Saturday, August 08, 2009

Dear John Hughes

I'm still unable to update Twitter from the main web page. Apparently there's a problem for some Firefox users, so I guess I'm one of them. I could use the Safari browser I suppose, but I've decided I quite like the idea of being prompted by the tweets of people I follow on Twitter to reflect in more depth (or perhaps just at greater length) about life, the universe, and everything.

The tweet that prompted my line of thought today:


Well, I have to admit that it made me tear up rather a lot and it got me thinking about my own experience of John Hughes. I didn't have any direct correspondence with him the way Alison did, but at least three of his films were very important to me in my senior years of high school. In 1985 I began Grade 11 and that was the year The Breakfast Club was released. I remember going to the cinema with my friends and we all identified with those characters, their insecurities and their dreams, their desire to be different.

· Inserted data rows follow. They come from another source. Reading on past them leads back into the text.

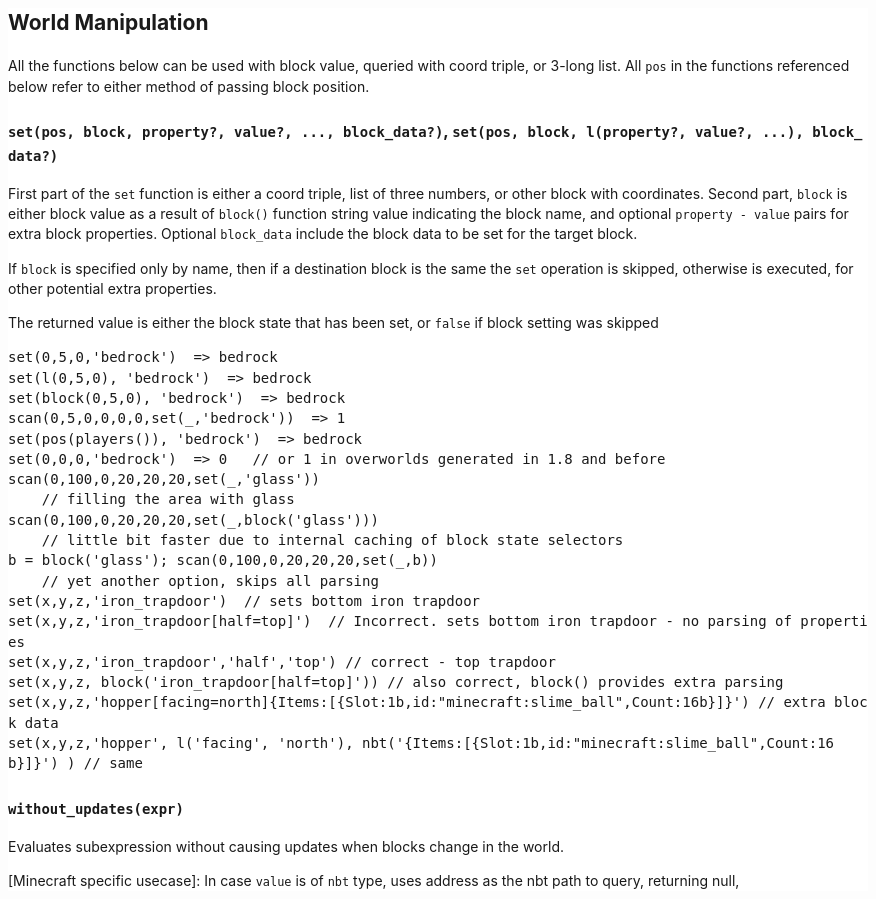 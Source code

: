 ## World Manipulation

All the functions below can be used with block value, queried with coord triple, or 3-long list. All `pos` in the 
functions referenced below refer to either method of passing block position.

### `set(pos, block, property?, value?, ..., block_data?)`, `set(pos, block, l(property?, value?, ...), block_data?)`

First part of the `set` function is either a coord triple, list of three numbers, or other block with coordinates. 
Second part, `block` is either block value as a result of `block()` function string value indicating the block name, 
and optional `property - value` pairs for extra block properties. Optional `block_data` include the block data to 
be set for the target block.

If `block` is specified only by name, then if a 
destination block is the same the `set` operation is skipped, otherwise is executed, for other potential extra
properties.

The returned value is either the block state that has been set, or `false` if block setting was skipped

<pre>
set(0,5,0,'bedrock')  => bedrock
set(l(0,5,0), 'bedrock')  => bedrock
set(block(0,5,0), 'bedrock')  => bedrock
scan(0,5,0,0,0,0,set(_,'bedrock'))  => 1
set(pos(players()), 'bedrock')  => bedrock
set(0,0,0,'bedrock')  => 0   // or 1 in overworlds generated in 1.8 and before
scan(0,100,0,20,20,20,set(_,'glass'))
    // filling the area with glass
scan(0,100,0,20,20,20,set(_,block('glass')))
    // little bit faster due to internal caching of block state selectors
b = block('glass'); scan(0,100,0,20,20,20,set(_,b))
    // yet another option, skips all parsing
set(x,y,z,'iron_trapdoor')  // sets bottom iron trapdoor
set(x,y,z,'iron_trapdoor[half=top]')  // Incorrect. sets bottom iron trapdoor - no parsing of properties
set(x,y,z,'iron_trapdoor','half','top') // correct - top trapdoor
set(x,y,z, block('iron_trapdoor[half=top]')) // also correct, block() provides extra parsing
set(x,y,z,'hopper[facing=north]{Items:[{Slot:1b,id:"minecraft:slime_ball",Count:16b}]}') // extra block data
set(x,y,z,'hopper', l('facing', 'north'), nbt('{Items:[{Slot:1b,id:"minecraft:slime_ball",Count:16b}]}') ) // same
</pre>

### `without_updates(expr)`

Evaluates subexpression without causing updates when blocks change in the world.


[Minecraft specific usecase]: In case `value` is of `nbt` type, uses address as the nbt path to query, returning null,  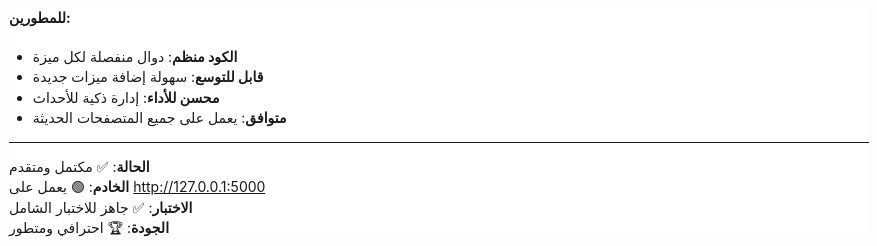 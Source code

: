 #### للمطورين:
- **الكود منظم**: دوال منفصلة لكل ميزة
- **قابل للتوسع**: سهولة إضافة ميزات جديدة
- **محسن للأداء**: إدارة ذكية للأحداث
- **متوافق**: يعمل على جميع المتصفحات الحديثة

---
**الحالة**: ✅ مكتمل ومتقدم  
**الخادم**: 🟢 يعمل على http://127.0.0.1:5000  
**الاختبار**: ✅ جاهز للاختبار الشامل  
**الجودة**: 🏆 احترافي ومتطور
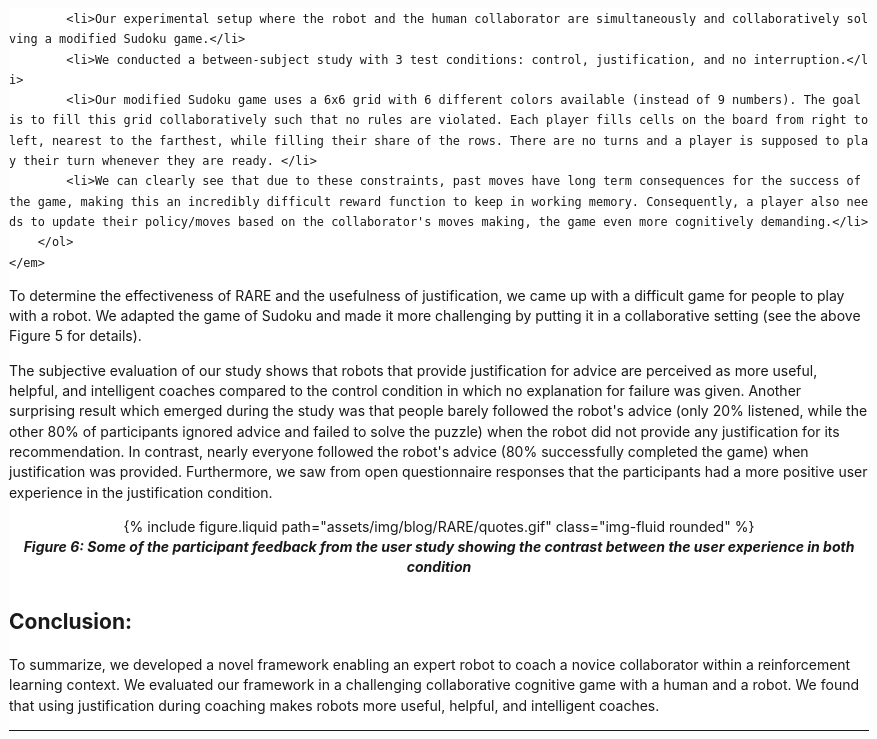 			<li>Our experimental setup where the robot and the human collaborator are simultaneously and collaboratively solving a modified Sudoku game.</li>
			<li>We conducted a between-subject study with 3 test conditions: control, justification, and no interruption.</li>
			<li>Our modified Sudoku game uses a 6x6 grid with 6 different colors available (instead of 9 numbers). The goal is to fill this grid collaboratively such that no rules are violated. Each player fills cells on the board from right to left, nearest to the farthest, while filling their share of the rows. There are no turns and a player is supposed to play their turn whenever they are ready. </li>
			<li>We can clearly see that due to these constraints, past moves have long term consequences for the success of the game, making this an incredibly difficult reward function to keep in working memory. Consequently, a player also needs to update their policy/moves based on the collaborator's moves making, the game even more cognitively demanding.</li>
		</ol>
	</em>
</p>


To determine the effectiveness of RARE and the usefulness of justification, we came up with a difficult game for people to play with a robot. We adapted the game of Sudoku and made it more challenging by putting it in a collaborative setting (see the above Figure 5 for details). 

The subjective evaluation of our study shows that robots that provide justification for advice are perceived as more useful, helpful, and intelligent coaches compared to the control condition in which no explanation for failure was given. Another surprising result which emerged during the study was that people barely followed the robot's advice (only 20% listened, while the other 80% of participants ignored advice and failed to solve the puzzle) when the robot did not provide any justification for its recommendation. In contrast, nearly everyone followed the robot's advice (80% successfully completed the game) when justification was provided. Furthermore, we saw from open questionnaire responses that the participants had a more positive user experience in the justification condition. 


<p align="center">
	{% include figure.liquid path="assets/img/blog/RARE/quotes.gif" class="img-fluid rounded" %}
	<!-- <img align="center" width="75%" src="assets/img/blog/RARE/quotes.gif"/> -->
	<br><em><b>Figure 6: Some of the participant feedback from the user study showing the contrast between the user experience in both condition</b></em>
</p>


## **Conclusion:**

To summarize, we developed a novel framework enabling an expert robot to coach a novice collaborator within a reinforcement learning context. We evaluated our framework in a challenging collaborative cognitive game with a human and a robot. We found that using justification during coaching makes robots more useful, helpful, and intelligent coaches.  

<hr>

The next year we went to see Pretty in Pink and Ferris Bueller's Day Off.

Watching Ferris Bueller, I suppose I just wished I'd had his chutzpah, his ingenuity, not only to wrangle a day off school, but to go all out and celebrate that day, dragging his girlfriend and his genuinely sick friend along for the adventure, and infuriating his sister along the way.

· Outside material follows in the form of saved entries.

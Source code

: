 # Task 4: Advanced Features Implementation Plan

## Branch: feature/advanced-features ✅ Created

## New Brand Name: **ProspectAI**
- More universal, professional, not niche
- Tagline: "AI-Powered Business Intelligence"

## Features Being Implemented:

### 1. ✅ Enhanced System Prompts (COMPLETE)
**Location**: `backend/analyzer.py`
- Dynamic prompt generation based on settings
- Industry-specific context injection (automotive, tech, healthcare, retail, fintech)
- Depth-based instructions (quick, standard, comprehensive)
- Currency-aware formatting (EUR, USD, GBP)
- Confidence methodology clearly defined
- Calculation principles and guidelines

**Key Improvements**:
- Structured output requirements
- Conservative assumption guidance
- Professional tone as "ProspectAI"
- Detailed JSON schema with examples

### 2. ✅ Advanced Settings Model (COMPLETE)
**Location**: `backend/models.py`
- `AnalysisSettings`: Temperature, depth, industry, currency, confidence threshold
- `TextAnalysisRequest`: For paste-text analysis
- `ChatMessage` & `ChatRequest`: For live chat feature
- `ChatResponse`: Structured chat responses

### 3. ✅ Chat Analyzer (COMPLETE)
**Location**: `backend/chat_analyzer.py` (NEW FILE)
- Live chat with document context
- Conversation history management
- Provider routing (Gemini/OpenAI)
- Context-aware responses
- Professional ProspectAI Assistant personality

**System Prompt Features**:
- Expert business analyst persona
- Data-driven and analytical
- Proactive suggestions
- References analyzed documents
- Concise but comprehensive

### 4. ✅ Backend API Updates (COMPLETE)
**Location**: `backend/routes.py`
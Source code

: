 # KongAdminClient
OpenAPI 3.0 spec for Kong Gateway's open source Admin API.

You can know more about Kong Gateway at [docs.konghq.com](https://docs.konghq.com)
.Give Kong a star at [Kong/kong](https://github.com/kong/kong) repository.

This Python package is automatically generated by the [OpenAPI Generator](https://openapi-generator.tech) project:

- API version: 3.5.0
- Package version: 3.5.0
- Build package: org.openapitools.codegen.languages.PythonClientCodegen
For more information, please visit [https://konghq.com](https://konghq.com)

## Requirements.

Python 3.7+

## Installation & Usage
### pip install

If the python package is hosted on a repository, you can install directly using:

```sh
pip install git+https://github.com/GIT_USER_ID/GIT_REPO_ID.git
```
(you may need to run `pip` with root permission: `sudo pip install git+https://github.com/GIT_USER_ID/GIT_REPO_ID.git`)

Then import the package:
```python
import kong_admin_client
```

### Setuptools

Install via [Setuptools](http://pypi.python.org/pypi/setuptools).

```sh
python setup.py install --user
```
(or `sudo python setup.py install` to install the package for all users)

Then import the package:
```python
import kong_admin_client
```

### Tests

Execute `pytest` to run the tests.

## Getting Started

It was joyful celebration of youth, and just writing about it now, I've got a such a grin on my face that it's crinkling my eyes. The lengths Ferris goes to, to fool his teachers, prefigure Hughes's later Home Alone series, but I think the best moment is when Ferris suddenly appears atop a float in a street parade, writhing and lip-syncing to Twist and Shout. Ha! LOL!

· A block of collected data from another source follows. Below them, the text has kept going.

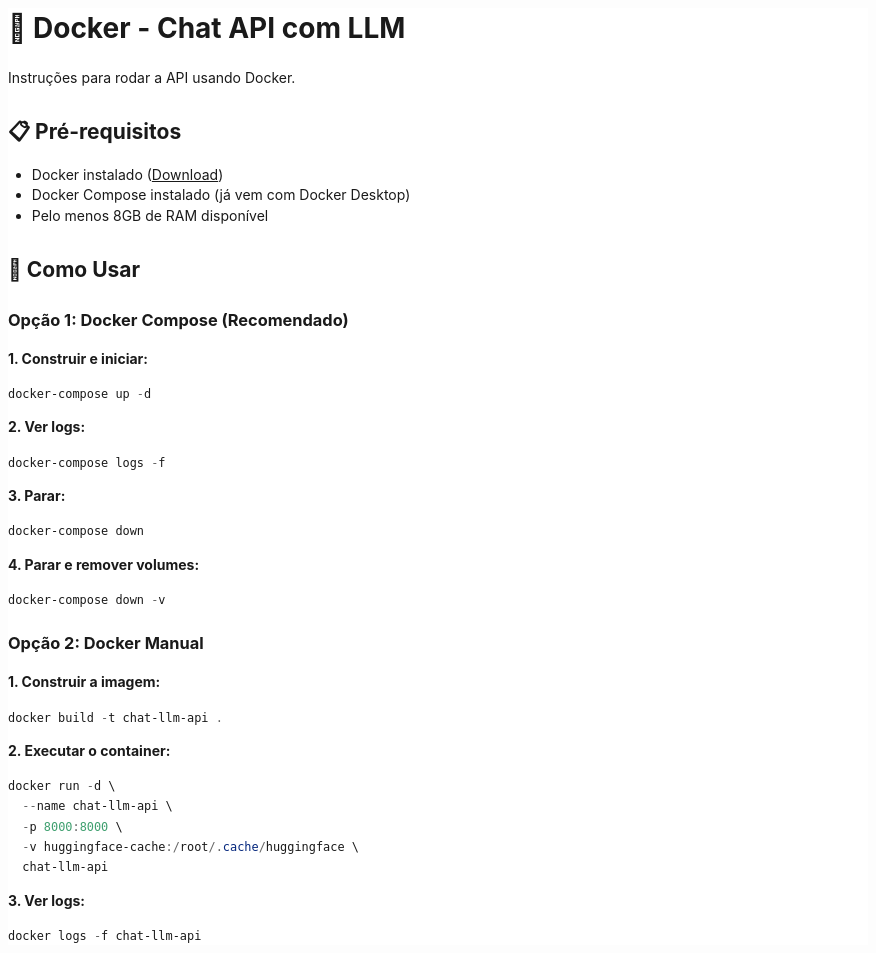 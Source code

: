 # 🐳 Docker - Chat API com LLM

Instruções para rodar a API usando Docker.

## 📋 Pré-requisitos

- Docker instalado ([Download](https://www.docker.com/get-started))
- Docker Compose instalado (já vem com Docker Desktop)
- Pelo menos 8GB de RAM disponível

## 🚀 Como Usar

### Opção 1: Docker Compose (Recomendado)

**1. Construir e iniciar:**
```powershell
docker-compose up -d
```

**2. Ver logs:**
```powershell
docker-compose logs -f
```

**3. Parar:**
```powershell
docker-compose down
```

**4. Parar e remover volumes:**
```powershell
docker-compose down -v
```

### Opção 2: Docker Manual

**1. Construir a imagem:**
```powershell
docker build -t chat-llm-api .
```

**2. Executar o container:**
```powershell
docker run -d \
  --name chat-llm-api \
  -p 8000:8000 \
  -v huggingface-cache:/root/.cache/huggingface \
  chat-llm-api
```

**3. Ver logs:**
```powershell
docker logs -f chat-llm-api
```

Now I probably identify more with the teacher at the school: 'Anyone. Anyone'.


I wasn't as enamoured with Pretty in Pink as a film as I was with its soundtrack. I still think it's one of the best film soundtracks ever.



Not that I've had an ongoing knowledge of film soundtracks, but what's a blog for if not to indulge in a bit of hyperbole?

Anyway, I wanted to include a clip of Echo and the Bunnymen's Bring on the Dancing Horses, which was amongst my favourite songs on the soundtrack but I could only find a live version from years later where the lead singer was smoking while singing, which no doubt accounts for his completely shot voice.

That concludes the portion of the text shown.